↓↓↓
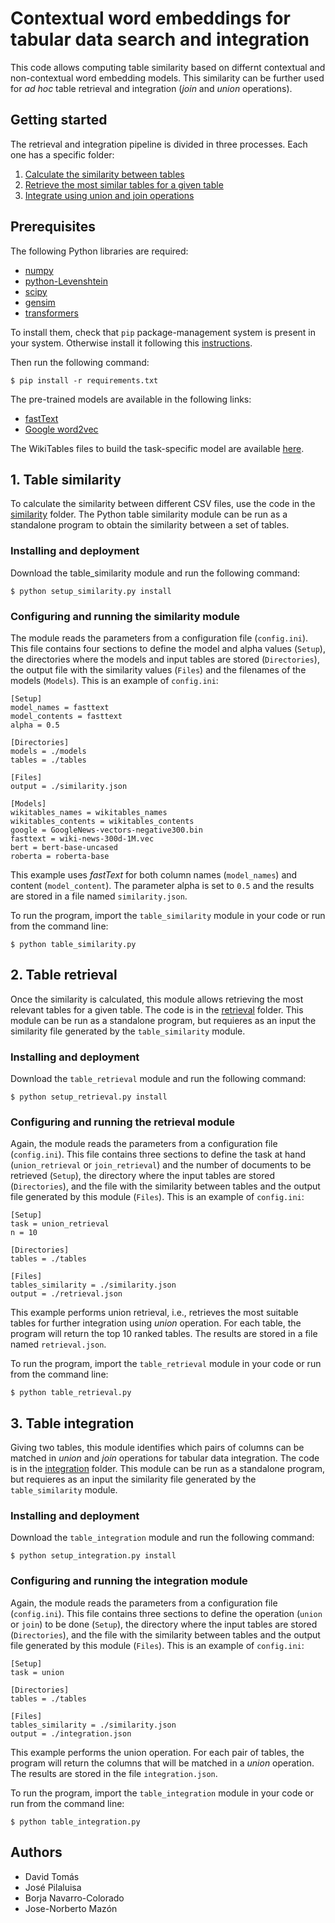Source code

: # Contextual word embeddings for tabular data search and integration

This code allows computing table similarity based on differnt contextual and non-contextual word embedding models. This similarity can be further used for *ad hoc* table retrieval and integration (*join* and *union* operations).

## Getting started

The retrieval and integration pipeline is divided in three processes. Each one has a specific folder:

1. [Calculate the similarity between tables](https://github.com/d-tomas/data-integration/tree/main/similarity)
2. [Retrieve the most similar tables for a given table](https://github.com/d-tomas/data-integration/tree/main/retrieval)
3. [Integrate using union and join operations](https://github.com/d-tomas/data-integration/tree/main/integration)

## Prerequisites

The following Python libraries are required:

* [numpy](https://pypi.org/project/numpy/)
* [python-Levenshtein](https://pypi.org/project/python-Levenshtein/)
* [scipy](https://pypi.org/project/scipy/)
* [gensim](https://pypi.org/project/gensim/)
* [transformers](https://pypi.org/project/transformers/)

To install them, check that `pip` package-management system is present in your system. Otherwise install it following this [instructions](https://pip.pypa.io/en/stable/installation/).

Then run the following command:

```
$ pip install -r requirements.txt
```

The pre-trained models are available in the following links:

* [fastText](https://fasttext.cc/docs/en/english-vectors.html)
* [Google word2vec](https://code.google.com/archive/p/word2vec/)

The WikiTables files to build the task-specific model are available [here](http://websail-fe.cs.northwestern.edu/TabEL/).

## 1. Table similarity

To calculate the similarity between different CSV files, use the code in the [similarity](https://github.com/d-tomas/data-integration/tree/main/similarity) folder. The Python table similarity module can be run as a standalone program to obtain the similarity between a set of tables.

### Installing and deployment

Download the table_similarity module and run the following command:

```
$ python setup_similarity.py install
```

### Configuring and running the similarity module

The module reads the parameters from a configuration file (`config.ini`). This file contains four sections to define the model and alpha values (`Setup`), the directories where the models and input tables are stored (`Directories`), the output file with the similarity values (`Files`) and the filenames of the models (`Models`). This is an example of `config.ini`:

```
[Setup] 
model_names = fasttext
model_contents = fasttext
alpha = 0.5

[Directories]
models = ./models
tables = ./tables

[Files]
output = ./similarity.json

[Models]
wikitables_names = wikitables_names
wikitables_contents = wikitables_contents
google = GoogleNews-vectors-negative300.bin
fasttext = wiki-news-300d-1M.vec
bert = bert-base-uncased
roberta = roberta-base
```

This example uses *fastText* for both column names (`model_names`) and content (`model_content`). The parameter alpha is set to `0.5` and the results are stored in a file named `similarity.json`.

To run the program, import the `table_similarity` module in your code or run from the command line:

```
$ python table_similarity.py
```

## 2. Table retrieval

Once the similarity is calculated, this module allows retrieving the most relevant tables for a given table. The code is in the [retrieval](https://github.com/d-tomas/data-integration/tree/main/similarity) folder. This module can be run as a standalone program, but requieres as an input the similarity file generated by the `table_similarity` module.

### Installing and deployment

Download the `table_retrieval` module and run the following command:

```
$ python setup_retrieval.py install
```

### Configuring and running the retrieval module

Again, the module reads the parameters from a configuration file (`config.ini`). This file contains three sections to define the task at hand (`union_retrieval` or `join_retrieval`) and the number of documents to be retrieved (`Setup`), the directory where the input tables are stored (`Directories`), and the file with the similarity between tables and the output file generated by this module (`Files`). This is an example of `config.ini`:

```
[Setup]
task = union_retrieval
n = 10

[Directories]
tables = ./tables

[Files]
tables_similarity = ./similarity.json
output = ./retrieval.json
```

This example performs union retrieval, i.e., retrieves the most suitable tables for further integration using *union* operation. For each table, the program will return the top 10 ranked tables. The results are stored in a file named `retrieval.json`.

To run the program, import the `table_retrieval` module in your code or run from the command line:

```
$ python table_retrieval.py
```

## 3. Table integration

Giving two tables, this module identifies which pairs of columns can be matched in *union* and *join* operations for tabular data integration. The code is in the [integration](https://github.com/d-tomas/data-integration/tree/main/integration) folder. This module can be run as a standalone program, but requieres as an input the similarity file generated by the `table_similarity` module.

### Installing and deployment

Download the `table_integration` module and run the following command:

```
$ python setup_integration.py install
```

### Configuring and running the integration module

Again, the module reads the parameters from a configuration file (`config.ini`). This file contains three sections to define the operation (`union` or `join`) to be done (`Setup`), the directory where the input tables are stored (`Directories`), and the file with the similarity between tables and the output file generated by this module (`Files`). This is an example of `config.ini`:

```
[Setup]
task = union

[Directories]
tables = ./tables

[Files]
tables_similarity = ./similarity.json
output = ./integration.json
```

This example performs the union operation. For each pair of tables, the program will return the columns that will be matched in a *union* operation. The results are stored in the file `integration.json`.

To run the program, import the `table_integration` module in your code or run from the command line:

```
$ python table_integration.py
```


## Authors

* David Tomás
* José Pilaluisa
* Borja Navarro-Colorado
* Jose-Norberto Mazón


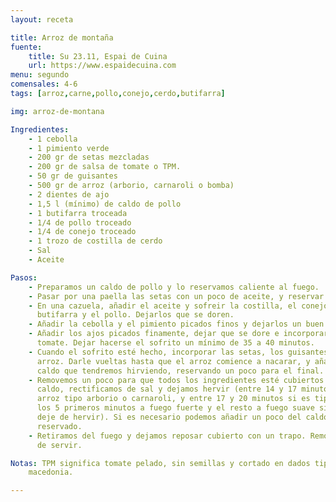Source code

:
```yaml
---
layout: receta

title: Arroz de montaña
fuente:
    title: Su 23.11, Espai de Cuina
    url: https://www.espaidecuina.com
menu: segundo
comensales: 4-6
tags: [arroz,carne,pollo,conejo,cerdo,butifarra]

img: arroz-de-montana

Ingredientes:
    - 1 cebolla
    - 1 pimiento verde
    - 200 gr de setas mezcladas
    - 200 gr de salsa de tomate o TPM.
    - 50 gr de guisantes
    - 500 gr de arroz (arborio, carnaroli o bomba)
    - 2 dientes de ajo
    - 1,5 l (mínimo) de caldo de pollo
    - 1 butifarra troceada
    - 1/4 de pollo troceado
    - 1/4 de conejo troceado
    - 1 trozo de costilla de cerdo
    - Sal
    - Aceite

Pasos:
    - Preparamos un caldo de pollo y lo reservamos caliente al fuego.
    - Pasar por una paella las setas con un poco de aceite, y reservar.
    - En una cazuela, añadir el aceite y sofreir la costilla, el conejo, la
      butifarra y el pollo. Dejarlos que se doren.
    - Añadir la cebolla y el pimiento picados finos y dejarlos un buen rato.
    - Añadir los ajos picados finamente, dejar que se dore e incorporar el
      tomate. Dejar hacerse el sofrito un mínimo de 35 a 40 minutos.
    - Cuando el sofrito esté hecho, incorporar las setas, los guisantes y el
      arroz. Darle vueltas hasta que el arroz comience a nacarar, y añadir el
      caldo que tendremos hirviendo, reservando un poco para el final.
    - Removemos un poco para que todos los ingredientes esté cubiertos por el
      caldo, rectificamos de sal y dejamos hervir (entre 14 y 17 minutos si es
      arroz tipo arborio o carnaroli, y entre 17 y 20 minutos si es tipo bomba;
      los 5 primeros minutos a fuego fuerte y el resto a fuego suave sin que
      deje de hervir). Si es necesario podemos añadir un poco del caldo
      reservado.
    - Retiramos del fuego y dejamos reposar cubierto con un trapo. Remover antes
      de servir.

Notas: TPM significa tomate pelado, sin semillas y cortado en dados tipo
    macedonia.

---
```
↑↑↑
- _About this task_:
Return every line shown above without changing a word, and skip the pictures.

- _Written answer_:
Source code

: # Contextual word embeddings for tabular data search and integration

This code allows computing table similarity based on differnt contextual and non-contextual word embedding models. This similarity can be further used for *ad hoc* table retrieval and integration (*join* and *union* operations).

## Getting started

The retrieval and integration pipeline is divided in three processes. Each one has a specific folder:

1. [Calculate the similarity between tables](https://github.com/d-tomas/data-integration/tree/main/similarity)
2. [Retrieve the most similar tables for a given table](https://github.com/d-tomas/data-integration/tree/main/retrieval)
3. [Integrate using union and join operations](https://github.com/d-tomas/data-integration/tree/main/integration)

## Prerequisites

The following Python libraries are required:

* [numpy](https://pypi.org/project/numpy/)
* [python-Levenshtein](https://pypi.org/project/python-Levenshtein/)
* [scipy](https://pypi.org/project/scipy/)
* [gensim](https://pypi.org/project/gensim/)
* [transformers](https://pypi.org/project/transformers/)

To install them, check that `pip` package-management system is present in your system. Otherwise install it following this [instructions](https://pip.pypa.io/en/stable/installation/).

Then run the following command:

```
$ pip install -r requirements.txt
```

The pre-trained models are available in the following links:

* [fastText](https://fasttext.cc/docs/en/english-vectors.html)
* [Google word2vec](https://code.google.com/archive/p/word2vec/)

The WikiTables files to build the task-specific model are available [here](http://websail-fe.cs.northwestern.edu/TabEL/).

## 1. Table similarity

To calculate the similarity between different CSV files, use the code in the [similarity](https://github.com/d-tomas/data-integration/tree/main/similarity) folder. The Python table similarity module can be run as a standalone program to obtain the similarity between a set of tables.

### Installing and deployment

Download the table_similarity module and run the following command:

```
$ python setup_similarity.py install
```

### Configuring and running the similarity module

The module reads the parameters from a configuration file (`config.ini`). This file contains four sections to define the model and alpha values (`Setup`), the directories where the models and input tables are stored (`Directories`), the output file with the similarity values (`Files`) and the filenames of the models (`Models`). This is an example of `config.ini`:

```
[Setup] 
model_names = fasttext
model_contents = fasttext
alpha = 0.5

[Directories]
models = ./models
tables = ./tables

[Files]
output = ./similarity.json

[Models]
wikitables_names = wikitables_names
wikitables_contents = wikitables_contents
google = GoogleNews-vectors-negative300.bin
fasttext = wiki-news-300d-1M.vec
bert = bert-base-uncased
roberta = roberta-base
```

This example uses *fastText* for both column names (`model_names`) and content (`model_content`). The parameter alpha is set to `0.5` and the results are stored in a file named `similarity.json`.

To run the program, import the `table_similarity` module in your code or run from the command line:

```
$ python table_similarity.py
```

## 2. Table retrieval

Once the similarity is calculated, this module allows retrieving the most relevant tables for a given table. The code is in the [retrieval](https://github.com/d-tomas/data-integration/tree/main/similarity) folder. This module can be run as a standalone program, but requieres as an input the similarity file generated by the `table_similarity` module.

### Installing and deployment

Download the `table_retrieval` module and run the following command:

```
$ python setup_retrieval.py install
```

### Configuring and running the retrieval module

Again, the module reads the parameters from a configuration file (`config.ini`). This file contains three sections to define the task at hand (`union_retrieval` or `join_retrieval`) and the number of documents to be retrieved (`Setup`), the directory where the input tables are stored (`Directories`), and the file with the similarity between tables and the output file generated by this module (`Files`). This is an example of `config.ini`:

```
[Setup]
task = union_retrieval
n = 10

[Directories]
tables = ./tables

[Files]
tables_similarity = ./similarity.json
output = ./retrieval.json
```

This example performs union retrieval, i.e., retrieves the most suitable tables for further integration using *union* operation. For each table, the program will return the top 10 ranked tables. The results are stored in a file named `retrieval.json`.

To run the program, import the `table_retrieval` module in your code or run from the command line:

```
$ python table_retrieval.py
```

## 3. Table integration

Giving two tables, this module identifies which pairs of columns can be matched in *union* and *join* operations for tabular data integration. The code is in the [integration](https://github.com/d-tomas/data-integration/tree/main/integration) folder. This module can be run as a standalone program, but requieres as an input the similarity file generated by the `table_similarity` module.

### Installing and deployment

Download the `table_integration` module and run the following command:

```
$ python setup_integration.py install
```

### Configuring and running the integration module

Again, the module reads the parameters from a configuration file (`config.ini`). This file contains three sections to define the operation (`union` or `join`) to be done (`Setup`), the directory where the input tables are stored (`Directories`), and the file with the similarity between tables and the output file generated by this module (`Files`). This is an example of `config.ini`:

```
[Setup]
task = union

[Directories]
tables = ./tables

[Files]
tables_similarity = ./similarity.json
output = ./integration.json
```

This example performs the union operation. For each pair of tables, the program will return the columns that will be matched in a *union* operation. The results are stored in the file `integration.json`.

To run the program, import the `table_integration` module in your code or run from the command line:

```
$ python table_integration.py
```


## Authors

* David Tomás
* José Pilaluisa
* Borja Navarro-Colorado
* Jose-Norberto Mazón


Source code

:
```yaml
---
layout: receta

title: Arroz de montaña
fuente:
    title: Su 23.11, Espai de Cuina
    url: https://www.espaidecuina.com
menu: segundo
comensales: 4-6
tags: [arroz,carne,pollo,conejo,cerdo,butifarra]

img: arroz-de-montana

Ingredientes:
    - 1 cebolla
    - 1 pimiento verde
    - 200 gr de setas mezcladas
    - 200 gr de salsa de tomate o TPM.
    - 50 gr de guisantes
    - 500 gr de arroz (arborio, carnaroli o bomba)
    - 2 dientes de ajo
    - 1,5 l (mínimo) de caldo de pollo
    - 1 butifarra troceada
    - 1/4 de pollo troceado
    - 1/4 de conejo troceado
    - 1 trozo de costilla de cerdo
    - Sal
    - Aceite

Pasos:
    - Preparamos un caldo de pollo y lo reservamos caliente al fuego.
    - Pasar por una paella las setas con un poco de aceite, y reservar.
    - En una cazuela, añadir el aceite y sofreir la costilla, el conejo, la
      butifarra y el pollo. Dejarlos que se doren.
    - Añadir la cebolla y el pimiento picados finos y dejarlos un buen rato.
    - Añadir los ajos picados finamente, dejar que se dore e incorporar el
      tomate. Dejar hacerse el sofrito un mínimo de 35 a 40 minutos.
    - Cuando el sofrito esté hecho, incorporar las setas, los guisantes y el
      arroz. Darle vueltas hasta que el arroz comience a nacarar, y añadir el
      caldo que tendremos hirviendo, reservando un poco para el final.
    - Removemos un poco para que todos los ingredientes esté cubiertos por el
      caldo, rectificamos de sal y dejamos hervir (entre 14 y 17 minutos si es
      arroz tipo arborio o carnaroli, y entre 17 y 20 minutos si es tipo bomba;
      los 5 primeros minutos a fuego fuerte y el resto a fuego suave sin que
      deje de hervir). Si es necesario podemos añadir un poco del caldo
      reservado.
    - Retiramos del fuego y dejamos reposar cubierto con un trapo. Remover antes
      de servir.

Notas: TPM significa tomate pelado, sin semillas y cortado en dados tipo
    macedonia.

---
```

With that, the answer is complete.